LibTCG (Library for the Tradecraft Garden) is the beating heart of the Crystal-Loaders ecosystem. It is a pre-compiled relocatable object file that Crystal Palace merges into your loader via mergelib. Every primitive a reflective loader needs — parsing PE headers, mapping sections, processing relocations, resolving imports, and walking the PEB for hash-based API resolution — lives here. By the end of this module, you will understand the key functions in LibTCG and how they compose into a complete PE loading pipeline. LibTCG also includes helper functions like LoadSections (which handles per-section copying as a sub-step of the loading process) and GetDataDirectory (a convenience wrapper for accessing PE data directory entries), which follow the same patterns covered here.

1. What Is LibTCG?

LibTCG stands for Library for the Tradecraft Garden. It is a shared C library that provides the common PE loading and API resolution primitives needed by any Crystal Palace-based loader. Rather than writing manual mapping code from scratch each time, LibTCG encapsulates the entire process in a clean, reusable interface.

Key Characteristics

When Crystal Palace processes a mergelib directive, it extracts the COFF objects from the zip archive and links them directly into your PIC output. The functions become available as if they were defined in your own source files. This modular approach means you can write a loader that is only a few dozen lines of C, delegating all the heavy lifting to LibTCG.

2. Key Types and Macros

The tcg.h header defines several structures, typedefs, and macros that the entire LibTCG API depends on. Understanding these is essential before looking at any function implementation.

IMPORTFUNCS

This structure holds the two Win32 API function pointers that LibTCG needs for import resolution. These are resolved by the loader before calling any LibTCG PE loading functions:

C — tcg.htypedef struct {
    __typeof__(LoadLibraryA)   * LoadLibraryA;     // Pointer to kernel32!LoadLibraryA
    __typeof__(GetProcAddress) * GetProcAddress;   // Pointer to kernel32!GetProcAddress
} IMPORTFUNCS;

Why Only Two Functions?

With LoadLibraryA and GetProcAddress, you can resolve any other Win32 API. LoadLibraryA loads a DLL by name and returns its base address. GetProcAddress takes a module handle and function name and returns the function pointer.

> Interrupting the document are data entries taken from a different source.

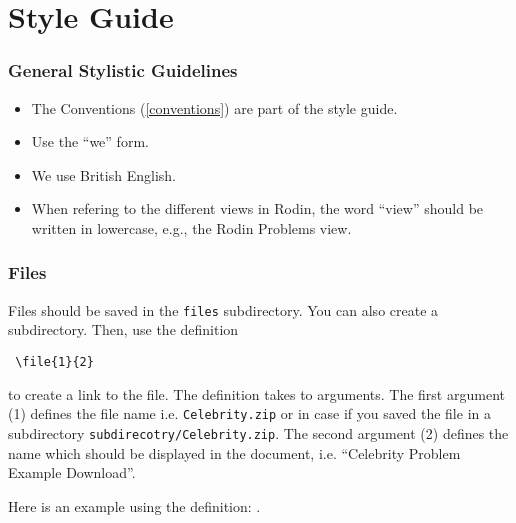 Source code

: \section{Style Guide}


\subsubsection{General Stylistic Guidelines}

\begin{itemize}
	\item The Conventions (\ref{conventions}) are part of the style guide.

	\item Use the ``we'' form.

	\item We use British English.

	\item When refering to the different views in Rodin, the word ``view'' should be written in lowercase, e.g., the Rodin Problems view.
\end{itemize}

\subsubsection{Files}

Files should be saved in the \texttt{files} subdirectory. You can also create a subdirectory. Then, use the definition 

\begin{verbatim} \file{1}{2} \end{verbatim} 

to create a link to the file. The definition takes to arguments. The first argument (1) defines the file name i.e. \texttt{Celebrity.zip} or in case if you saved the file in a subdirectory \texttt{subdirecotry/Celebrity.zip}. The second argument (2) defines the name which should be displayed in the document, i.e. ``Celebrity Problem Example Download''.


Here is an example using the definition: .

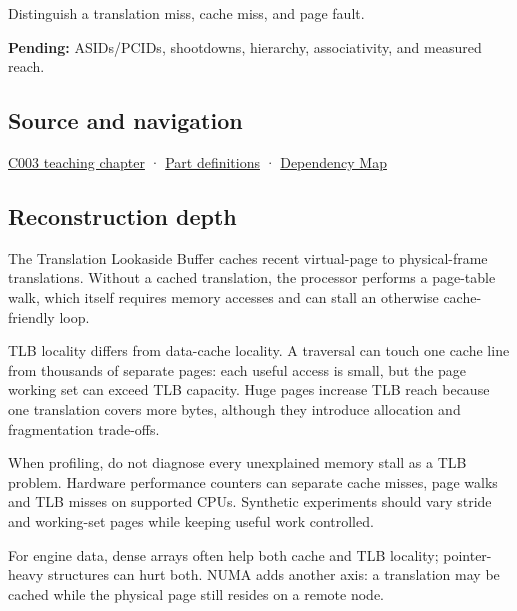 Distinguish a translation miss, cache miss, and page fault.

\textbf{Pending:} ASIDs/PCIDs, shootdowns, hierarchy, associativity, and measured reach.

\subsection{Source and navigation}\label{appendix-7a2d9c5ce511-source-and-navigation}

\hyperref[01-foundations-i-ch002-where-the-bytes-live]{C003 teaching chapter} · \hyperref[appendix-fd090d982a15-m003---parts-41-60]{Part definitions} · \hyperref[appendix-4ad47bdd269a]{Dependency Map}

\subsection{Reconstruction depth}\label{appendix-7a2d9c5ce511-reconstruction-depth}

The Translation Lookaside Buffer caches recent virtual-page to physical-frame translations. Without a cached translation, the processor performs a page-table walk, which itself requires memory accesses and can stall an otherwise cache-friendly loop.

TLB locality differs from data-cache locality. A traversal can touch one cache line from thousands of separate pages: each useful access is small, but the page working set can exceed TLB capacity. Huge pages increase TLB reach because one translation covers more bytes, although they introduce allocation and fragmentation trade-offs.

When profiling, do not diagnose every unexplained memory stall as a TLB problem. Hardware performance counters can separate cache misses, page walks and TLB misses on supported CPUs. Synthetic experiments should vary stride and working-set pages while keeping useful work controlled.

For engine data, dense arrays often help both cache and TLB locality; pointer-heavy structures can hurt both. NUMA adds another axis: a translation may be cached while the physical page still resides on a remote node.
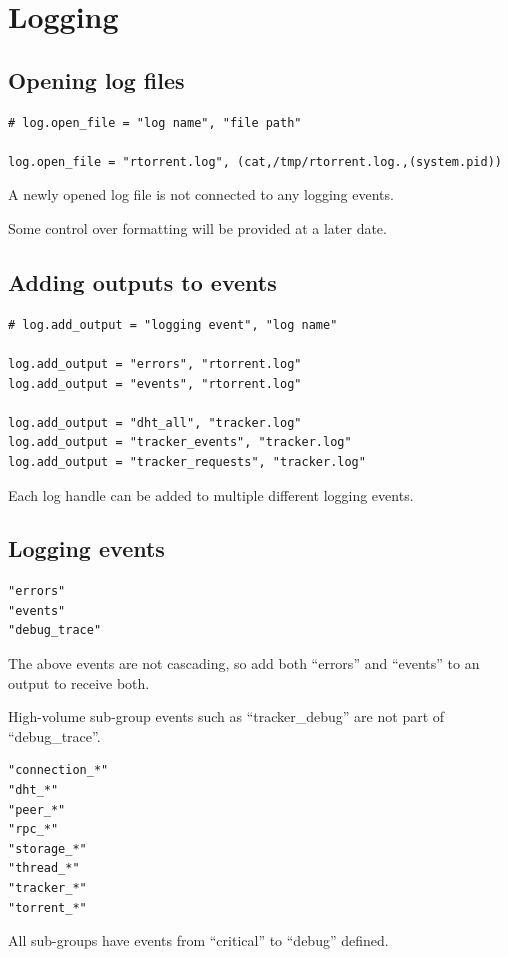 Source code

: \section{Logging}

\subsection{Opening log files}

\begin{verbatim}
# log.open_file = "log name", "file path"

log.open_file = "rtorrent.log", (cat,/tmp/rtorrent.log.,(system.pid))
\end{verbatim}

A newly opened log file is not connected to any logging events.

Some control over formatting will be provided at a later date.


\subsection{Adding outputs to events}

\begin{verbatim}
# log.add_output = "logging event", "log name"

log.add_output = "errors", "rtorrent.log"
log.add_output = "events", "rtorrent.log"

log.add_output = "dht_all", "tracker.log"
log.add_output = "tracker_events", "tracker.log"
log.add_output = "tracker_requests", "tracker.log"
\end{verbatim}

Each log handle can be added to multiple different logging events.


\subsection{Logging events}

\begin{verbatim}
"errors"
"events"
"debug_trace"
\end{verbatim}

The above events are not cascading, so add both ``errors'' and
``events'' to an output to receive both.

High-volume sub-group events such as ``tracker\_debug'' are not part
of ``debug\_trace''.

\begin{verbatim}
"connection_*"
"dht_*"
"peer_*"
"rpc_*"
"storage_*"
"thread_*"
"tracker_*"
"torrent_*"
\end{verbatim}

All sub-groups have events from ``critical'' to ``debug'' defined.

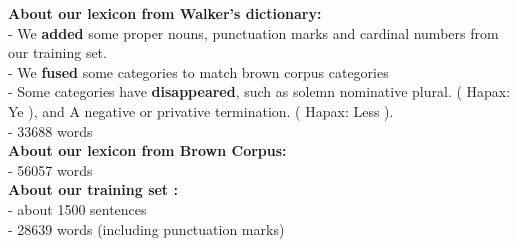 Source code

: \begin{center}
\textbf{ About our lexicon from Walker's dictionary:}\\[1mm]
	
- We \textbf{added} some proper nouns, punctuation marks and cardinal numbers from our training set.\\
- We \textbf{fused} some categories to match brown corpus categories\\
- Some categories have \textbf{disappeared}, such as solemn nominative plural. ( Hapax: Ye ), and A negative or privative termination. ( Hapax: Less ).\\
- 33688 words\\[2mm]

\textbf{About our lexicon from Brown Corpus:}\\[1mm]

- 56057 words\\[2mm]

\textbf{About our training set :}\\[1mm]
- about 1500 sentences\\
- 28639 words (including punctuation marks)

\end{center}
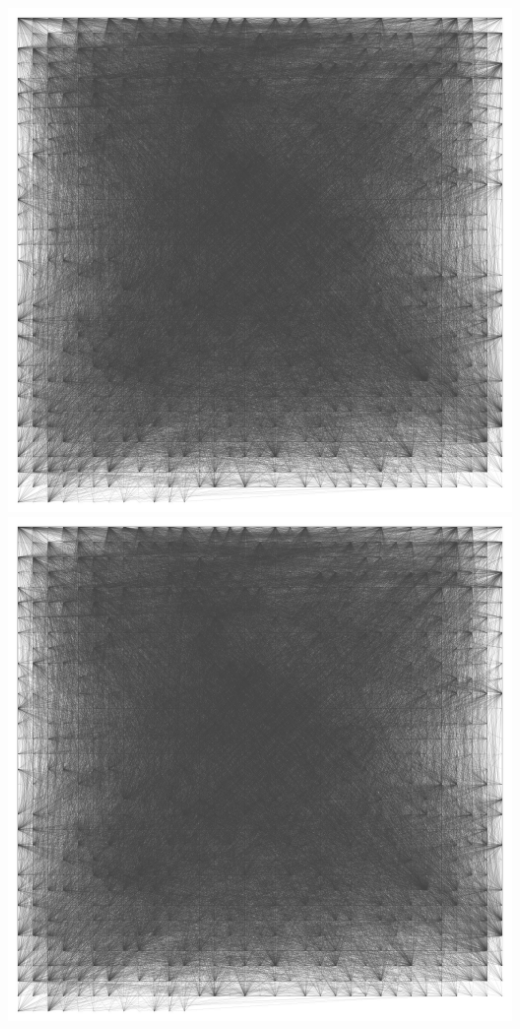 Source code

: \documentclass[12pt, a4paper]{article}
\begin{document}
\begin{multicols}{2}
  {\centering
  \includegraphics[width=\columnwidth]{src/youtube/hdg/comp/3_plot_grd}\\
  \label{fig:hdg_c3}}
  {\centering
  \includegraphics[width=\columnwidth]{src/youtube/hdg/comp/4_plot_frgrid}\\
  \label{fig:hdg_c4}}
\end{multicols}
\end{document}
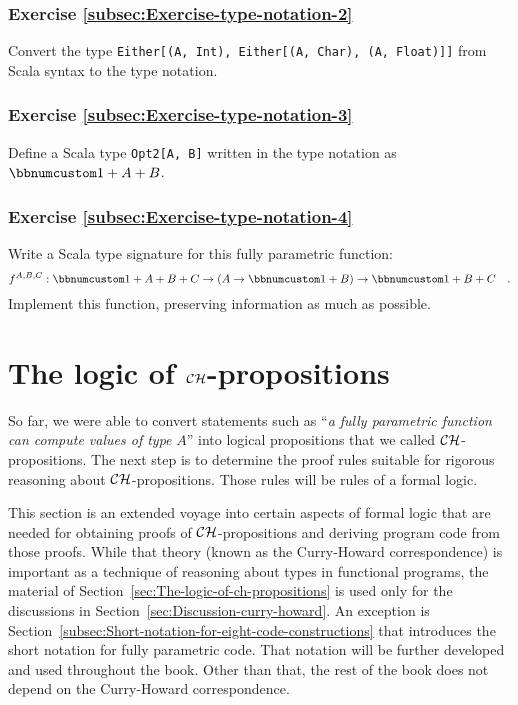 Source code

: \subsubsection{Exercise \label{subsec:Exercise-type-notation-2}\ref{subsec:Exercise-type-notation-2}}

Convert the type \lstinline!Either[(A, Int), Either[(A, Char), (A, Float)]]!
from Scala syntax to the type notation. 

\subsubsection{Exercise \label{subsec:Exercise-type-notation-3}\ref{subsec:Exercise-type-notation-3}}

Define a Scala type \lstinline!Opt2[A, B]! written in the type notation
as $\bbnum 1+A+B$.

\subsubsection{Exercise \label{subsec:Exercise-type-notation-4}\ref{subsec:Exercise-type-notation-4}}

Write a Scala type signature for this fully parametric function:
\[
f^{A,B,C}:\bbnum 1+A+B+C\rightarrow\left(A\rightarrow\bbnum 1+B\right)\rightarrow\bbnum 1+B+C\quad.
\]
Implement this function, preserving information as much as possible.

\section{The logic of ${\cal CH}$-propositions\label{sec:The-logic-of-ch-propositions}}

So far, we were able to convert statements such as \textsf{``}\emph{a fully
parametric function can compute values of type} $A$\textsf{''} into logical
propositions that we called ${\cal CH}$-propositions. The next step
is to determine the proof rules suitable for rigorous reasoning about
${\cal CH}$-propositions. Those rules will be rules of a formal logic.

This section is an extended voyage into certain aspects of formal
logic that are needed for obtaining proofs of ${\cal CH}$-propositions
and deriving program code from those proofs. While that theory (known
as the Curry-Howard correspondence)
is important as a technique of reasoning about types in functional
programs, the material of Section~\ref{sec:The-logic-of-ch-propositions}
is used only for the discussions in Section~\ref{sec:Discussion-curry-howard}.
An exception is Section~\ref{subsec:Short-notation-for-eight-code-constructions}
that introduces the short notation for fully parametric code. That
notation will be further developed and used throughout the book. Other
than that, the rest of the book does not depend on the Curry-Howard
correspondence.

Together, they bootstrap the entire IAT. The loader resolves these two from the PEB using findModuleByHash() and findFunctionByHash() before calling any LibTCG import processing.

DLLDATA

This structure is populated by ParseDLL() and carries parsed PE header pointers through the entire loading pipeline:

C — tcg.htypedef struct {
    IMAGE_DOS_HEADER      * DosHeader;       // Pointer to the MZ header
    IMAGE_NT_HEADERS      * NtHeaders;       // Pointer to PE\0\0 + COFF + Optional
    IMAGE_OPTIONAL_HEADER * OptionalHeader;  // Pointer to the Optional Header
} DLLDATA;

Every subsequent LibTCG function takes a pointer to a DLLDATA struct. It acts as a parsed view into the raw PE bytes, avoiding redundant re-parsing at each stage.

Function Pointer Typedefs

C — tcg.h// Standard DllMain signature for reflective DLL loading
typedef BOOL WINAPI (*DLLMAIN_FUNC)(HINSTANCE, DWORD, LPVOID);

// Entry point for PIC Object (PICO) payloads
typedef void (* PICOMAIN_FUNC)(char * arg);

Two Entry Point Models

DLLMAIN_FUNC is the classic DLL entry point called with DLL_PROCESS_ATTACH after a reflective load completes. PICOMAIN_FUNC is the simpler entry point used by PICO (Position Independent Code Object) payloads, which receive a single string argument. The loader decides which to call based on the payload type.

Utility Macros

C — tcg.h// Pointer arithmetic: advance pointer x by y bytes
#define PTR_OFFSET(x, y)  ( (void *)(x) + (ULONG)(y) )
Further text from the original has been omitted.